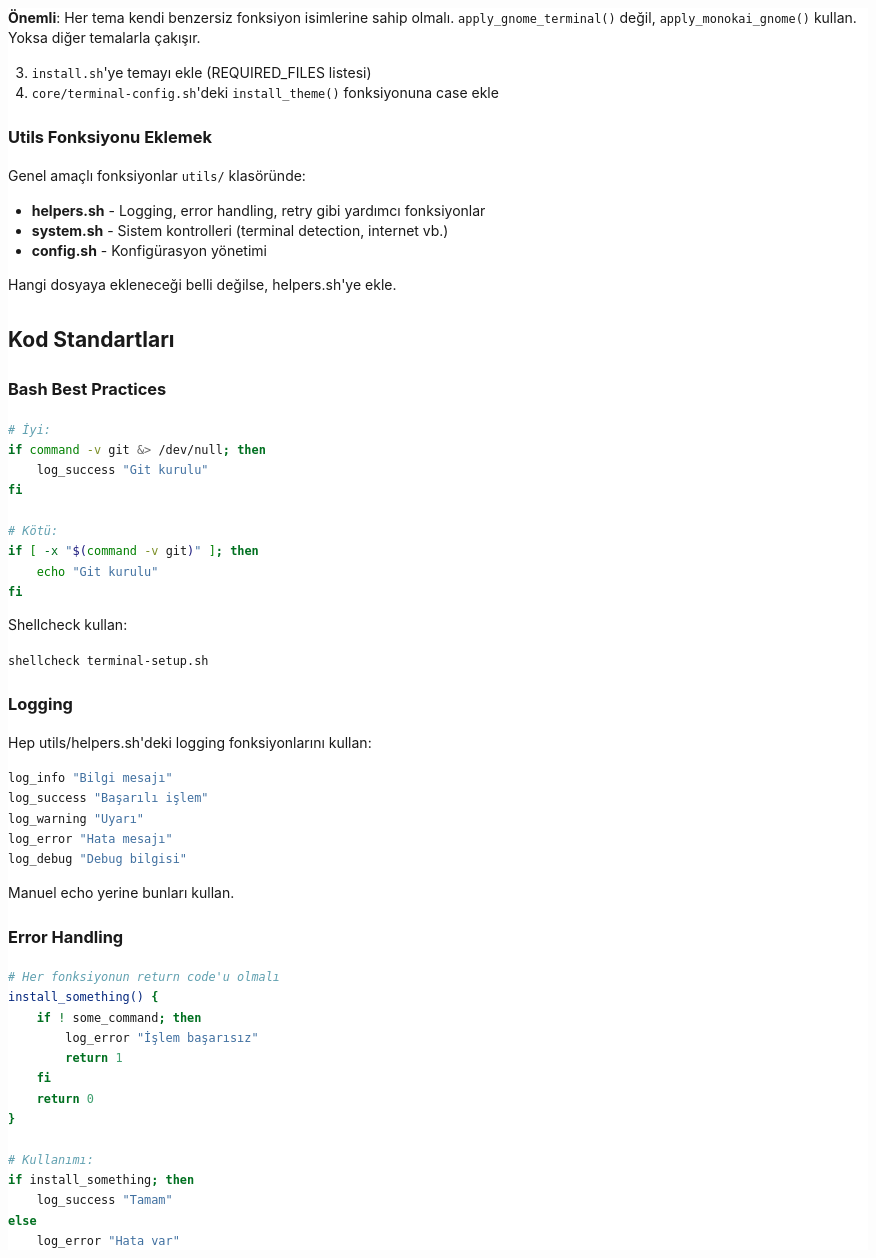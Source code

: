 **Önemli**: Her tema kendi benzersiz fonksiyon isimlerine sahip olmalı. `apply_gnome_terminal()` değil, `apply_monokai_gnome()` kullan. Yoksa diğer temalarla çakışır.

3. `install.sh`'ye temayı ekle (REQUIRED_FILES listesi)
4. `core/terminal-config.sh`'deki `install_theme()` fonksiyonuna case ekle

### Utils Fonksiyonu Eklemek

Genel amaçlı fonksiyonlar `utils/` klasöründe:

- **helpers.sh** - Logging, error handling, retry gibi yardımcı fonksiyonlar
- **system.sh** - Sistem kontrolleri (terminal detection, internet vb.)
- **config.sh** - Konfigürasyon yönetimi

Hangi dosyaya ekleneceği belli değilse, helpers.sh'ye ekle.

## Kod Standartları

### Bash Best Practices

```bash
# İyi:
if command -v git &> /dev/null; then
    log_success "Git kurulu"
fi

# Kötü:
if [ -x "$(command -v git)" ]; then
    echo "Git kurulu"
fi
```

Shellcheck kullan:
```bash
shellcheck terminal-setup.sh
```

### Logging

Hep utils/helpers.sh'deki logging fonksiyonlarını kullan:

```bash
log_info "Bilgi mesajı"
log_success "Başarılı işlem"
log_warning "Uyarı"
log_error "Hata mesajı"
log_debug "Debug bilgisi"
```

Manuel echo yerine bunları kullan.

### Error Handling

```bash
# Her fonksiyonun return code'u olmalı
install_something() {
    if ! some_command; then
        log_error "İşlem başarısız"
        return 1
    fi
    return 0
}

# Kullanımı:
if install_something; then
    log_success "Tamam"
else
    log_error "Hata var"
```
++++++
## Exercise instructions
Look through the material above for "olmalı" and copy the lines that have it.

## Solution
: **Önemli**: Her tema kendi benzersiz fonksiyon isimlerine sahip olmalı. `apply_gnome_terminal()` değil, `apply_monokai_gnome()` kullan. Yoksa diğer temalarla çakışır.
# Her fonksiyonun return code'u olmalı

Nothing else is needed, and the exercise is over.